A l’issue des débats, la président a indiqué que l’arrêt serait prononcé par sa mise à disposition le 12 février 2020.
Greffier lors des débats : Madame Nathalie BEBEAU, Greffière.
ARRÊT : prononcé publiquement par sa mise à disposition des parties le 12 février 2020.
* * *
LA COUR
EXPOSE DU LITIGE
La SAS CAILLE GRANDE DISTRIBUTION (société CGD) exploite à La Réunion un réseau de magasins de distribution d’articles alimentaires et non alimentaires sous l’enseigne «'LEADER PRICE'» en vertu d’un contrat de «'Master Franchise'» du 21 avril 2009.
Le 31 août 2009, la société CGD (franchiseur) a conclu un contrat de sous franchise LEADER PRICE avec la société SOCAK (franchisé), propriétaire et exploitante d’un fonds de commerce situé 66 rue général de Gaulle à Saint-Gilles-les-Bains consistant en un supermarché et un point chaud.
La société SOCAK a donné en location gérance le supermarché à la société SODEMAGO avec l’accord du franchiseur.
Le 25 mai 2011, une procédure de redressement judiciaire a été ouverte à l’égard de la société SODEMAGO laquelle a été convertie en liquidation judiciaire par jugement du 25 janvier 2012. Me X liquidateur de la société SODEMAGO a résilié le contrat de location gérance liant la société liquidée et la société SOCAK.
Le 30 janvier 2012, la société SOCAK a conclu un contrat de location gérance avec la société KENYS.
Elle a également résilié le contrat de franchise «'LEADER PRICE'».
Estimant que la société SOCAK avait rompu abusivement et brutalement le contrat de franchise et qu’elle s’était rendue coupable avec la société KENYS d’actes de concurrence déloyale, la société CGD a saisi le tribunal mixte de commerce de Saint-Denis afin d’obtenir réparation de ses préjudices.
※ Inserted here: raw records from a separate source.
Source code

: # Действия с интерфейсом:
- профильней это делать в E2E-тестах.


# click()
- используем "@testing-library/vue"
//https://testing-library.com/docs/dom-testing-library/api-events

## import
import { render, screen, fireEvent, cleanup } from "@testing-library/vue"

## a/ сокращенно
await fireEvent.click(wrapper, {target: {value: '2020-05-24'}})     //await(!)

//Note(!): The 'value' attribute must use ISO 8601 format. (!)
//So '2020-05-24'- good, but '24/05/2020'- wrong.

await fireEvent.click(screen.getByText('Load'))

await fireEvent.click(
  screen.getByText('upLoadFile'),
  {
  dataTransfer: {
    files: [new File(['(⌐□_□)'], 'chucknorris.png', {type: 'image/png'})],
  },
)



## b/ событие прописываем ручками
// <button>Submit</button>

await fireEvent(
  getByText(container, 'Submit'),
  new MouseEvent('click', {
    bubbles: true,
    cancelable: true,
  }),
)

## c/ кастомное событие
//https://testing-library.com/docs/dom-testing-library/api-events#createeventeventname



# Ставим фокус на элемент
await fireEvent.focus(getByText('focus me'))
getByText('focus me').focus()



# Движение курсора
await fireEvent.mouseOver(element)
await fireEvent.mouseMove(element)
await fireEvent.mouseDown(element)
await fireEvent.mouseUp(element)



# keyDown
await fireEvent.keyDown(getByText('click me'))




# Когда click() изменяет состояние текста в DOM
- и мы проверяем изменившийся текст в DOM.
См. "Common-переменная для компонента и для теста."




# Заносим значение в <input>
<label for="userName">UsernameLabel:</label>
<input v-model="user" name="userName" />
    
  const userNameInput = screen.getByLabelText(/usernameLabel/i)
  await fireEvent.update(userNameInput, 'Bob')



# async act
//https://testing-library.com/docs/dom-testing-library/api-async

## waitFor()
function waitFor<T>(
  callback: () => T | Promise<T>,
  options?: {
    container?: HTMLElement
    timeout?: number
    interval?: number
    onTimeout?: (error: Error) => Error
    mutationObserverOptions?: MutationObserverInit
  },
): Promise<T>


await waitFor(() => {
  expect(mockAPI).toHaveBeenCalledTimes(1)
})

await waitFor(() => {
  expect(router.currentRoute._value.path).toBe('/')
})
Par jugement du 15 février 2016 le tribunal a :
— dit n’y avoir lieu à prononcer la nullité du contrat de franchise conclu le 31 août 2009 ;
— dit que la résiliation du contrat est intervenue aux torts exclusifs du franchiseur ;
— débouté la société CGD de l’ensemble de ses demandes ;
— condamné la société CGD à payer à la société SOCAK la somme de 4000,00 € sur le fondement de l’article 700 du code de procédure civile et aux dépens.
Le tribunal a en effet estimé qu’il n’était pas démontré que le consentement du franchisé avait été déterminé par une erreur sur les qualités substantielles de l’entreprise, mais qu’en revanche les manquements graves de la société CGD à ses obligations (défaut d’information sur les modalités d’approvisionnement dans le cadre du contrat LEADER PRICE et sur l’usage de la marque, absence de réalisation de la marge garantie 21%) justifiaient la résiliation du contrat par le franchisé aux torts exclusifs du franchiseur en application de l’article 14-1-2 du contrat.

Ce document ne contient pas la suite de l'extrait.